All lines in the material with the string "from" should be listed.

--------

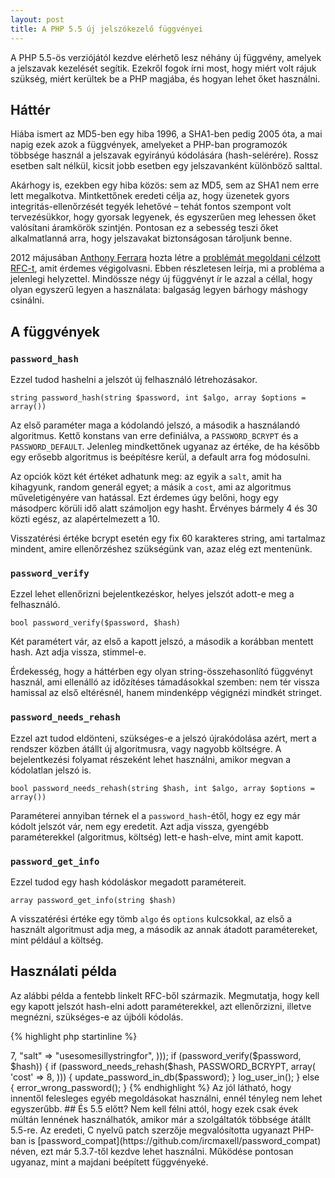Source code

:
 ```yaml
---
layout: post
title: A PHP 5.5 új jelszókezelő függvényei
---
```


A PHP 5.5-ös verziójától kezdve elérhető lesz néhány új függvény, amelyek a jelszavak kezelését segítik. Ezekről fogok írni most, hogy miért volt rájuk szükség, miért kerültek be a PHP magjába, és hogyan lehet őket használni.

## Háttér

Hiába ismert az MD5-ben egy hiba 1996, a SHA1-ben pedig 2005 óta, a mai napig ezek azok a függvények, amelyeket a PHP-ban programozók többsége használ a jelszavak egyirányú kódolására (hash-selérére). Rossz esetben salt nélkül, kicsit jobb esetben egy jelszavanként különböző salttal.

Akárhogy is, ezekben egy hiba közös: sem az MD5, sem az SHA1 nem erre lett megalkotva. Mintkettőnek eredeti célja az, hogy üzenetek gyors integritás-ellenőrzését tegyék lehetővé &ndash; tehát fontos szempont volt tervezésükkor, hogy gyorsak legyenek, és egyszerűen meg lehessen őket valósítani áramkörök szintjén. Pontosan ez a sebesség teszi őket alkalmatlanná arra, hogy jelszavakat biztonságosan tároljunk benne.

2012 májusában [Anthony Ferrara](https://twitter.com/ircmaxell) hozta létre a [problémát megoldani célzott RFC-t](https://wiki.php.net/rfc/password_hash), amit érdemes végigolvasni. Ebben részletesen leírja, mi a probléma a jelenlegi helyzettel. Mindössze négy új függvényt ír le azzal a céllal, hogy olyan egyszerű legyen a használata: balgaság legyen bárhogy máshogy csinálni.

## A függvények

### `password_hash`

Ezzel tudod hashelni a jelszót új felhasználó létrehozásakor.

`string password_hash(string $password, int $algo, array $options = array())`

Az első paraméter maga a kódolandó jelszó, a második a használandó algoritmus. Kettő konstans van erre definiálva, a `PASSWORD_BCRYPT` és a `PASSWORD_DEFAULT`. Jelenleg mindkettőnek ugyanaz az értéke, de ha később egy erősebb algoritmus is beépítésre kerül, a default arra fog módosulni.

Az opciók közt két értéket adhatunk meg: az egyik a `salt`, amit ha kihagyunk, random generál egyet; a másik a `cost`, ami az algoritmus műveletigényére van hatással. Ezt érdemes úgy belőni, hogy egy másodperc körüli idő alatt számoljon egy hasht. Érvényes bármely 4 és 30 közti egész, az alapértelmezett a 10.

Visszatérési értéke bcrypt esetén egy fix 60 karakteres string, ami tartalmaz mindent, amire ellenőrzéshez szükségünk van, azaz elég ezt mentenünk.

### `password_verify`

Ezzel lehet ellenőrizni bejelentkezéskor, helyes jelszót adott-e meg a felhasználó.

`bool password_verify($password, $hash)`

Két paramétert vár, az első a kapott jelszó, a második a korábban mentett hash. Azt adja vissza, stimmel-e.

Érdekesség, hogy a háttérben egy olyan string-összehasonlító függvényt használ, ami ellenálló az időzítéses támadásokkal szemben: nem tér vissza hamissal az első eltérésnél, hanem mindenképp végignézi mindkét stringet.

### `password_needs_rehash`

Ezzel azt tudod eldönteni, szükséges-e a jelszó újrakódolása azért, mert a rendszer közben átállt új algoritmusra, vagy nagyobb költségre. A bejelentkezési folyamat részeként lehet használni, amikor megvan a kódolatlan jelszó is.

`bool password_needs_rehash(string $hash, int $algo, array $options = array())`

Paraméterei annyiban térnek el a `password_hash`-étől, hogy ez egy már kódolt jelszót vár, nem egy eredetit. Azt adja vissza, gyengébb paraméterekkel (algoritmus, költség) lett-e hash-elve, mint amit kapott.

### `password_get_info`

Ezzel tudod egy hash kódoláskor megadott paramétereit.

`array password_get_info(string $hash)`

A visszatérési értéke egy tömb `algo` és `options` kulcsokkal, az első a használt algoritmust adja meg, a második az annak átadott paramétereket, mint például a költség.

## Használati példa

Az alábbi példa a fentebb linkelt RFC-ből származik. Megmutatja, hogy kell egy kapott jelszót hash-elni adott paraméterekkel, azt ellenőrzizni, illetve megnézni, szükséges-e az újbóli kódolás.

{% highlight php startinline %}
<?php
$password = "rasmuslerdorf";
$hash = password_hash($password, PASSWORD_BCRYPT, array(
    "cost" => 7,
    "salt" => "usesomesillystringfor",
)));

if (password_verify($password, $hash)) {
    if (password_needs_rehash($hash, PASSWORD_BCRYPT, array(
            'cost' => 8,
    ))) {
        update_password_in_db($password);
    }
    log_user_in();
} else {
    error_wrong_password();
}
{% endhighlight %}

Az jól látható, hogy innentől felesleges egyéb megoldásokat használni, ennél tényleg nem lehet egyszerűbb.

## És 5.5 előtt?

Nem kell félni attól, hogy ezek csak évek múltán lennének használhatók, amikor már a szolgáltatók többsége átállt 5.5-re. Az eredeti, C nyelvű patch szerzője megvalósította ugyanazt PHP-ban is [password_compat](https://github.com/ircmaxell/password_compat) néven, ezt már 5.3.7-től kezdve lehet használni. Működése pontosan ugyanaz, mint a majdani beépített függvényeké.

--------

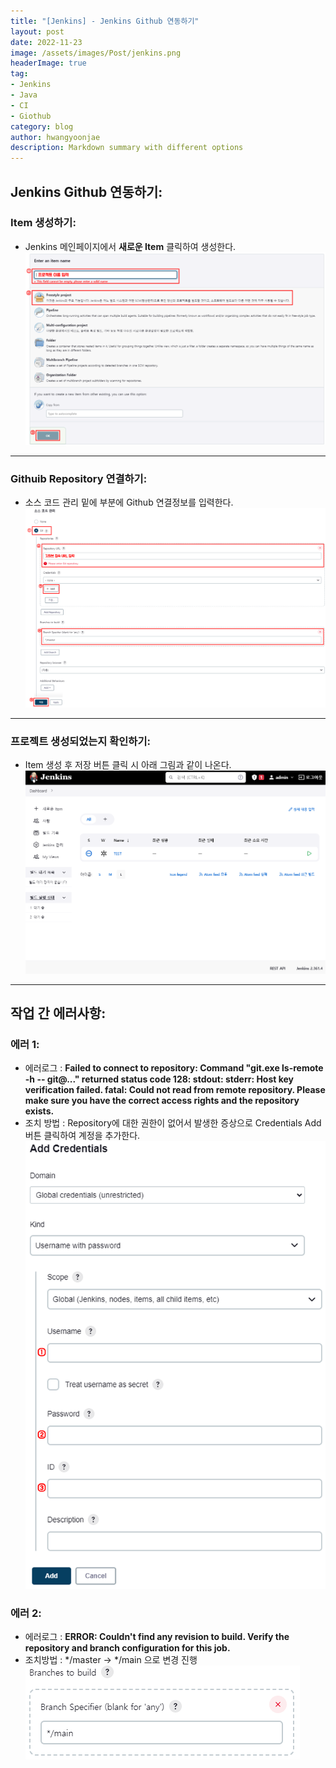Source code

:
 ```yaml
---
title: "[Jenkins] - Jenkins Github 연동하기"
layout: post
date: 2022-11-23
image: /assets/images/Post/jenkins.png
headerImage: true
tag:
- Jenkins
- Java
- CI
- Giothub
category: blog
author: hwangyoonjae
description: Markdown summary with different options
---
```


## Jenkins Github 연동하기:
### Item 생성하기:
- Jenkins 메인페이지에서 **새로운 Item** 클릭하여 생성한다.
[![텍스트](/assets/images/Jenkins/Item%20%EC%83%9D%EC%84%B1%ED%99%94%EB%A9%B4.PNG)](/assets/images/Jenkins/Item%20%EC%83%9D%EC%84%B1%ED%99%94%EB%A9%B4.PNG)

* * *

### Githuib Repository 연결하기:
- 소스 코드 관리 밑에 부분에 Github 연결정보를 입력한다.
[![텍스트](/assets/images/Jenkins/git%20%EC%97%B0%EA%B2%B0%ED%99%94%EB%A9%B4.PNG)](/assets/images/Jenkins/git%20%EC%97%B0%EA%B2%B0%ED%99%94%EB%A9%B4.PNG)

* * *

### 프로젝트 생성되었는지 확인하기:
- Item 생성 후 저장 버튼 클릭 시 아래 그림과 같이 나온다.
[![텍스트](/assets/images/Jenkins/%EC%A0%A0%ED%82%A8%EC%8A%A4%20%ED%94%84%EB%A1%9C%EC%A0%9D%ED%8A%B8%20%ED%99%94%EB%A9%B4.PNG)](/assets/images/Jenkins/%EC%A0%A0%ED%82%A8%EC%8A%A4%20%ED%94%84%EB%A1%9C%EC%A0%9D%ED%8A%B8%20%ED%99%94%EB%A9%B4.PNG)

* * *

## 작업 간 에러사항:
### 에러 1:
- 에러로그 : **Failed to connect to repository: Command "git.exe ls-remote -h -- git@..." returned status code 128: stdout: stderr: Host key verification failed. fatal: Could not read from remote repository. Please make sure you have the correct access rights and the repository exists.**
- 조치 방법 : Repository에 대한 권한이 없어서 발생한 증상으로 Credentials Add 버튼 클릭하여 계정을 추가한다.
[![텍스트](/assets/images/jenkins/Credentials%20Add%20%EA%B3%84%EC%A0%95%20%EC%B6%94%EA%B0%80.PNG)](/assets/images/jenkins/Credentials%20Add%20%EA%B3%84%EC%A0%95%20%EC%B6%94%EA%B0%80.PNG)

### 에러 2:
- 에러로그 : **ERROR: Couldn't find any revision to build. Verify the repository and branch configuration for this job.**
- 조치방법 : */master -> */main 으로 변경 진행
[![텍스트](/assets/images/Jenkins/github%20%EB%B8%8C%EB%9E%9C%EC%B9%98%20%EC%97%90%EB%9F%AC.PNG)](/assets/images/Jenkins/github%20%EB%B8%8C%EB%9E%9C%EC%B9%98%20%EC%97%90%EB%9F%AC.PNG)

--------

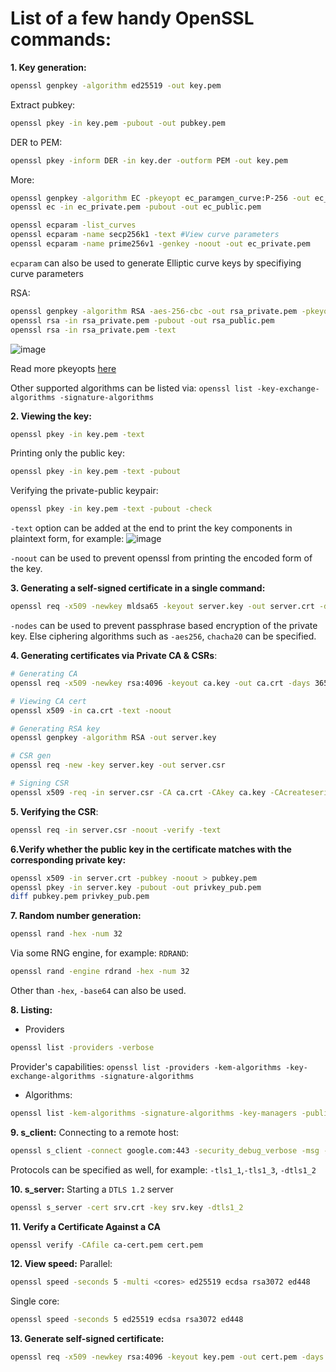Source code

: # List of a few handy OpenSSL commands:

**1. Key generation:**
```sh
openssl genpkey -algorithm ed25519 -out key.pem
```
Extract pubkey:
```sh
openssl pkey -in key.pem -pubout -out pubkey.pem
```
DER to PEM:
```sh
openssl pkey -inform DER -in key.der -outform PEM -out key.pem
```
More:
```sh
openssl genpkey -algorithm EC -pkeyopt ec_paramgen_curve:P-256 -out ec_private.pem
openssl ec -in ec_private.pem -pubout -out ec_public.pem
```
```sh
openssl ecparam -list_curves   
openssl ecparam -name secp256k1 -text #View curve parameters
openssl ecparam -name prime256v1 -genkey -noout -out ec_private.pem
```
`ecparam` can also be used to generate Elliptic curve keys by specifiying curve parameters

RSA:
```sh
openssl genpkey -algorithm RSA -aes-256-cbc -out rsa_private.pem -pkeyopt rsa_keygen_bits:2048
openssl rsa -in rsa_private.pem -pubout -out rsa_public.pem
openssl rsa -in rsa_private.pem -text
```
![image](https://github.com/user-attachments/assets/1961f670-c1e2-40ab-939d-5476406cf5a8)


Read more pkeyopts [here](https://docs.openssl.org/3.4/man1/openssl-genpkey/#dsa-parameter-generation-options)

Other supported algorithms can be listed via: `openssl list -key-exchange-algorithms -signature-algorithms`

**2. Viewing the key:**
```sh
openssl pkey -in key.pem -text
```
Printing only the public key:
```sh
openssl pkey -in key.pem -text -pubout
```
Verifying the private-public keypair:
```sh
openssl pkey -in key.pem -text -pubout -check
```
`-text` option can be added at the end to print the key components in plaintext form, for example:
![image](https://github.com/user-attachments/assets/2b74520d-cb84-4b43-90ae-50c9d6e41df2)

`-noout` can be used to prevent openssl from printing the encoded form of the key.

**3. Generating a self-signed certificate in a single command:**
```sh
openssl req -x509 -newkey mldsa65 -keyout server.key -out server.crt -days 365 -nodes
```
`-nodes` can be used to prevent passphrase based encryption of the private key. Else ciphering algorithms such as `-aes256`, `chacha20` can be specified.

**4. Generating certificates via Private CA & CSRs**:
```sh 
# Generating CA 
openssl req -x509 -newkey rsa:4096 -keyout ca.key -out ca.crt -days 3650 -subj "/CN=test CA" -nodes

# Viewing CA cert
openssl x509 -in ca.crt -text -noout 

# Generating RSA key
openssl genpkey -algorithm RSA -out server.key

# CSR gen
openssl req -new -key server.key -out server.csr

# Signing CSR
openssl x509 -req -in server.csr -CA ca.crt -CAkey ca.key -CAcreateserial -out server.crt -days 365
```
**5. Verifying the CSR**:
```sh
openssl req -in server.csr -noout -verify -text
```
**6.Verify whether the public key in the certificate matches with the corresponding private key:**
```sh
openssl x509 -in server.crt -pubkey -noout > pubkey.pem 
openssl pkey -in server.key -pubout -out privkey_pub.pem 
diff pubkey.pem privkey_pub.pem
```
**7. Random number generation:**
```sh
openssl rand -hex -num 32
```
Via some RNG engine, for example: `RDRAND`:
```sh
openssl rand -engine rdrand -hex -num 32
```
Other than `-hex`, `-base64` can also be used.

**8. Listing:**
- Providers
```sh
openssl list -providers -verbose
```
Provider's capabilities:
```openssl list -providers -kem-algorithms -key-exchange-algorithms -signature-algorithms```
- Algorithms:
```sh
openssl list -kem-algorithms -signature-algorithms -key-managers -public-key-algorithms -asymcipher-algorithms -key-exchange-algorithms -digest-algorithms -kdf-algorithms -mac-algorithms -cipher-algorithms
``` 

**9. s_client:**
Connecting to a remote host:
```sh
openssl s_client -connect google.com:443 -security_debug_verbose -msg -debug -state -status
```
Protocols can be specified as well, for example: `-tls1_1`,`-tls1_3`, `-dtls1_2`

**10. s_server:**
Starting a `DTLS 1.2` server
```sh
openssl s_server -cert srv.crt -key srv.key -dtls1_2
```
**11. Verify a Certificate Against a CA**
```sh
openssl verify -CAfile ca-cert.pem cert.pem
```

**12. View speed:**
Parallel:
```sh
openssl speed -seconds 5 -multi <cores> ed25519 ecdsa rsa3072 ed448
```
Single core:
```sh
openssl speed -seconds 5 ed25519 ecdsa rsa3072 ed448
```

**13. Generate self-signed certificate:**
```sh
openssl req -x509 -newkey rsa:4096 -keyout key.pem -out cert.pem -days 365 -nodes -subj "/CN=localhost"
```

--------

▶ **ANSWER BOX**
- 에러로그 : **Failed to connect to repository: Command "git.exe ls-remote -h -- git@..." returned status code 128: stdout: stderr: Host key verification failed. fatal: Could not read from remote repository. Please make sure you have the correct access rights and the repository exists.**
`-noout` can be used to prevent openssl from printing the encoded form of the key.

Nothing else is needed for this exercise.